Liquid is salve for sting from jellyfish in Italy’s waters
Stars and Stripes May 9, 2008
If you plan on heading to the beaches in southern Italy anytime soon, you might want to grab a bottle of white vinegar along with the sun block.
Medical experts say applying the vinegar can ease the pain of the stings inflicted by mauve stinger jellyfish, which is common in Mediterranean waters.
The jellyfish have been spotted in the waters surrounding the Campania region and northern Sicily, and much further north in the area of Portofino in Liguria.
“We’re talking about hundreds of thousands of specimens, both along and off the coast,” said Silvio Greco, scientific director at the Institute for Applied Marine Research in an article published Monday by Italian press agency ANSA.
“Jellyfish are not just on the surface but are distributed through the entire depth of the sea. It’s not a good start to the season,” he said.
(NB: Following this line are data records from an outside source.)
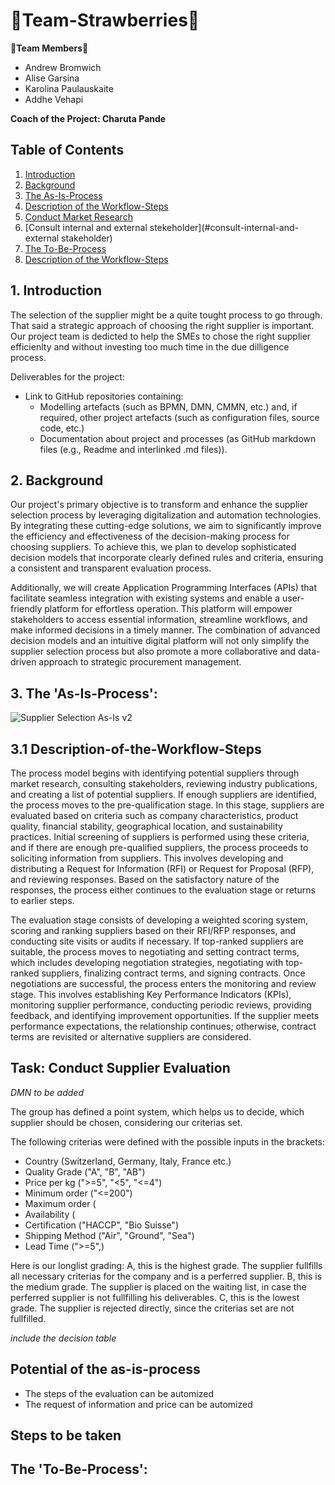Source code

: # :strawberry:Team-Strawberries:strawberry:
**:handshake:Team Members:handshake:**
 * Andrew Bromwich
 * Alise Garsina 
 * Karolina Paulauskaite 
 * Addhe Vehapi 

**Coach of the Project: Charuta Pande** 

## Table of Contents
1. [Introduction](introduction)
2. [Background](background)
3. [The As-Is-Process](#the-as-is-process)
4. [Description of the Workflow-Steps](#Description-of-the-Workflow-Steps)
5. [Conduct Market Research](#Conduct-market-research)
6. [Consult internal and external stekeholder](#consult-internal-and-external stakeholder)
7. [The To-Be-Process](#the-to-be-process)
8. [Description of the Workflow-Steps](#Description-of-the-Workflow-Steps)


## 1. Introduction
The selection of the supplier might be a quite tought process to go through. That said a strategic approach of choosing the right supplier is important. Our project team is dedicted to help the SMEs to chose the right supplier efficienlty and without investing too much time in the due dilligence process. 

Deliverables for the project: 
* Link to GitHub repositories containing:
  * Modelling artefacts (such as BPMN, DMN, CMMN, etc.) and, if required, other project artefacts (such as configuration files, source code, etc.)
  * Documentation about project and processes (as GitHub markdown files (e.g., Readme and interlinked .md files)).


## 2. Background
Our project's primary objective is to transform and enhance the supplier selection process by leveraging digitalization and automation technologies. By integrating these cutting-edge solutions, we aim to significantly improve the efficiency and effectiveness of the decision-making process for choosing suppliers. To achieve this, we plan to develop sophisticated decision models that incorporate clearly defined rules and criteria, ensuring a consistent and transparent evaluation process.

Additionally, we will create Application Programming Interfaces (APIs) that facilitate seamless integration with existing systems and enable a user-friendly platform for effortless operation. This platform will empower stakeholders to access essential information, streamline workflows, and make informed decisions in a timely manner. The combination of advanced decision models and an intuitive digital platform will not only simplify the supplier selection process but also promote a more collaborative and data-driven approach to strategic procurement management.


## 3. The 'As-Is-Process':

![Supplier Selection As-Is v2](https://user-images.githubusercontent.com/127504098/232316079-b0c1c2c4-e8f4-43ec-a95d-307f15135c94.png)


## 3.1 Description-of-the-Workflow-Steps
The process model begins with identifying potential suppliers through market research, consulting stakeholders, reviewing industry publications, and creating a list of potential suppliers. If enough suppliers are identified, the process moves to the pre-qualification stage. In this stage, suppliers are evaluated based on criteria such as company characteristics, product quality, financial stability, geographical location, and sustainability practices. Initial screening of suppliers is performed using these criteria, and if there are enough pre-qualified suppliers, the process proceeds to soliciting information from suppliers. This involves developing and distributing a Request for Information (RFI) or Request for Proposal (RFP), and reviewing responses. Based on the satisfactory nature of the responses, the process either continues to the evaluation stage or returns to earlier steps.

The evaluation stage consists of developing a weighted scoring system, scoring and ranking suppliers based on their RFI/RFP responses, and conducting site visits or audits if necessary. If top-ranked suppliers are suitable, the process moves to negotiating and setting contract terms, which includes developing negotiation strategies, negotiating with top-ranked suppliers, finalizing contract terms, and signing contracts. Once negotiations are successful, the process enters the monitoring and review stage. This involves establishing Key Performance Indicators (KPIs), monitoring supplier performance, conducting periodic reviews, providing feedback, and identifying improvement opportunities. If the supplier meets performance expectations, the relationship continues; otherwise, contract terms are revisited or alternative suppliers are considered.


## Task: Conduct Supplier Evaluation

*DMN to be added*

The group has defined a point system, which helps us to decide, which supplier should be chosen, considering our criterias set.

The following criterias were defined with the possible inputs in the brackets:

* Country (Switzerland, Germany, Italy, France etc.)
* Quality Grade ("A", "B", "AB")
* Price per kg (">=5", "<5", "<=4") 
* Minimum order ("<=200")
* Maximum order (
* Availability (
* Certification ("HACCP", "Bio Suisse")
* Shipping Method ("Air", "Ground", "Sea")
* Lead Time (">=5",)

Here is our longlist grading:
A, this is the highest grade. The supplier fullfills all necessary criterias for the company and is a perferred supplier.
B, this is the medium grade. The supplier is placed on the waiting list, in case the perferred supplier is not fullfilling his deliverables.
C, this is the lowest grade. The supplier is rejected directly, since the criterias set are not fullfilled.

*include the decision table*



## Potential of the as-is-process

* The steps of the evaluation can be automized 
* The request of information and price can be automized


## Steps to be taken


## The 'To-Be-Process':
As its scientific name — pelagia noctiluca — implies, this creature emits a luminescent glow at night. During the day, it looks like a clear floating blob, but with tentacles that grow longer than 12 feet.
The sting from the mauve stinger, as it’s commonly known, isn’t normally lethal, but can induce shock. Usually it causes pain and sometimes permanent scarring.
“In rare cases some people have had skin scarring or some loss of sight if stung in the eyes due to the scarring,” said Petty Officer 1st Class Katherine Conroy of the U.S. Naval Hospital in Naples.
“If you get early medical treatment and evaluation you have a good chance of not having any permanent damage,” Conroy added.
Early treatment is key, but those offering assistance should make sure they don’t get stung in the process.
“Rescuers need to protect themselves when helping a patient out of the water,” Conroy said. She also noted that rinsing affected areas with salt water was helpful, but fresh water would actually do more harm than good, releasing more venom.
“Do not use fresh water; it will make it worse. Call for help or get [the victim] to a medical facility for further treatment, especially if they are having trouble breathing, if they are vomiting, or if they have been stung in the eyes, face, mouth, or genitals,” Conroy said.
Apply vinegar to reduce the pain, Conroy said.
For beach goers last year, jellyfish weren’t much of a problem since they didn’t show up until September.
But this season, they arrived early.